Records drawn from a dataset |
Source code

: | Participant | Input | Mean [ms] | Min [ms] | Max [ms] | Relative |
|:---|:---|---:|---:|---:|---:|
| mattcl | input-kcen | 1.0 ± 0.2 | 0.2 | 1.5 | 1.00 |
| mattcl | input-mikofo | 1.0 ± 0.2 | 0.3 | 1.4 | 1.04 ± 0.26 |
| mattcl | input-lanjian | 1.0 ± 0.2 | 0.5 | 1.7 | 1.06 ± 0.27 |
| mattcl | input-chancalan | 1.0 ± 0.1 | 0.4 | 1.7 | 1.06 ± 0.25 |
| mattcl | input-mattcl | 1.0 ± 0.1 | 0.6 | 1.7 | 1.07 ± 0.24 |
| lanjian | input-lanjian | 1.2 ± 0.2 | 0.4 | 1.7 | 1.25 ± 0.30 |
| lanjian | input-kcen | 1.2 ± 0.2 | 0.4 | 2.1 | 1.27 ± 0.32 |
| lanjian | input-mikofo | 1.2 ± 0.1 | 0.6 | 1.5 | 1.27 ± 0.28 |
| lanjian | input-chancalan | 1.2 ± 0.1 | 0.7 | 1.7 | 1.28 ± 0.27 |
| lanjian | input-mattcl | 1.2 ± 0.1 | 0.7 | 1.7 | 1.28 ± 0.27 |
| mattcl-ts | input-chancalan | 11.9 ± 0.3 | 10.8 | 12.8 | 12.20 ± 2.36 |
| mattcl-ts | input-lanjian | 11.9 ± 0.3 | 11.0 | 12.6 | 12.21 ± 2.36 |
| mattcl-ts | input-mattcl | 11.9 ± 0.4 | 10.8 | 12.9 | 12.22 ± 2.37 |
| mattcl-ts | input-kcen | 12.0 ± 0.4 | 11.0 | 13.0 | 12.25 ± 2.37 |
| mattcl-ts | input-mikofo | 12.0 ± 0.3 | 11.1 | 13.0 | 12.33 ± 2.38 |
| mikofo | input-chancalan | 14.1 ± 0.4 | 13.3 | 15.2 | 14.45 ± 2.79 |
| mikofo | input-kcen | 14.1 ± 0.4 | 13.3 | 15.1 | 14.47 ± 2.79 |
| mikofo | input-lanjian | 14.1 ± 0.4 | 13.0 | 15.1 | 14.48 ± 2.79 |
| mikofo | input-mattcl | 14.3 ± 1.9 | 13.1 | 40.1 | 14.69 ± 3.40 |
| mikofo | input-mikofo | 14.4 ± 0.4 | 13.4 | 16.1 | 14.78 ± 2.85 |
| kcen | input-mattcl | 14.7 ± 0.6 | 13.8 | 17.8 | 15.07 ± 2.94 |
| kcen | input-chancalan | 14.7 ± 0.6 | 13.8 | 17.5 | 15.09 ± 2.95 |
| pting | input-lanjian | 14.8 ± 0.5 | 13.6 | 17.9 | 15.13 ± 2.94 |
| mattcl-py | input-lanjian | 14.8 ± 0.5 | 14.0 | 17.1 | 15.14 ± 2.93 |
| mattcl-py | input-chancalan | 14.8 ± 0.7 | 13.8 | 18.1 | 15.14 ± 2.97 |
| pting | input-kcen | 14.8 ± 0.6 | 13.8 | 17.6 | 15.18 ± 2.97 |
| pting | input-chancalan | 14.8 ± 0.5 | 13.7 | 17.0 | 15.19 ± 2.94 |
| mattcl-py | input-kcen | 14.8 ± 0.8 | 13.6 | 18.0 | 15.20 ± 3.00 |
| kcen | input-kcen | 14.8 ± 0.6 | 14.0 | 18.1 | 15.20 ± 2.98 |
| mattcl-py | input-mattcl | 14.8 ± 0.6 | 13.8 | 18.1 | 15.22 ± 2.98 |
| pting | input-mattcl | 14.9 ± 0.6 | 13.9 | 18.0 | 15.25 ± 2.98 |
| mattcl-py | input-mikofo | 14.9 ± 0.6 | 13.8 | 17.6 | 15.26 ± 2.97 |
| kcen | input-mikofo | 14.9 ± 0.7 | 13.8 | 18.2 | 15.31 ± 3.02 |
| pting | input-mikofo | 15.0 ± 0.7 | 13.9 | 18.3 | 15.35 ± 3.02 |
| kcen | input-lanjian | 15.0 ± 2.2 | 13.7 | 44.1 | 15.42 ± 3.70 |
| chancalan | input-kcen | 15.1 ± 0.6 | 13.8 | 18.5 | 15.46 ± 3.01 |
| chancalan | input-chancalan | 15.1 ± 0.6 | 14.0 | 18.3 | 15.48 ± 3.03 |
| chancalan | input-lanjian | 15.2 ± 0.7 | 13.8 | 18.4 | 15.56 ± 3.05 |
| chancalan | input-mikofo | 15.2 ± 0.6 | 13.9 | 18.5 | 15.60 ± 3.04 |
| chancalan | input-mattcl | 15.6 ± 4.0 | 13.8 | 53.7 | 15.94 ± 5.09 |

What the task requires | Of all the entries above, retype exactly the lines from the line with "12.21 ± 2.36 |" to the line with "15.14 ± 2.93 |", both included, and no others.

Response to this exercise |
| mattcl-ts | input-lanjian | 11.9 ± 0.3 | 11.0 | 12.6 | 12.21 ± 2.36 |
| mattcl-ts | input-mattcl | 11.9 ± 0.4 | 10.8 | 12.9 | 12.22 ± 2.37 |
| mattcl-ts | input-kcen | 12.0 ± 0.4 | 11.0 | 13.0 | 12.25 ± 2.37 |
| mattcl-ts | input-mikofo | 12.0 ± 0.3 | 11.1 | 13.0 | 12.33 ± 2.38 |
| mikofo | input-chancalan | 14.1 ± 0.4 | 13.3 | 15.2 | 14.45 ± 2.79 |
| mikofo | input-kcen | 14.1 ± 0.4 | 13.3 | 15.1 | 14.47 ± 2.79 |
| mikofo | input-lanjian | 14.1 ± 0.4 | 13.0 | 15.1 | 14.48 ± 2.79 |
| mikofo | input-mattcl | 14.3 ± 1.9 | 13.1 | 40.1 | 14.69 ± 3.40 |
| mikofo | input-mikofo | 14.4 ± 0.4 | 13.4 | 16.1 | 14.78 ± 2.85 |
| kcen | input-mattcl | 14.7 ± 0.6 | 13.8 | 17.8 | 15.07 ± 2.94 |
| kcen | input-chancalan | 14.7 ± 0.6 | 13.8 | 17.5 | 15.09 ± 2.95 |
| pting | input-lanjian | 14.8 ± 0.5 | 13.6 | 17.9 | 15.13 ± 2.94 |
| mattcl-py | input-lanjian | 14.8 ± 0.5 | 14.0 | 17.1 | 15.14 ± 2.93 |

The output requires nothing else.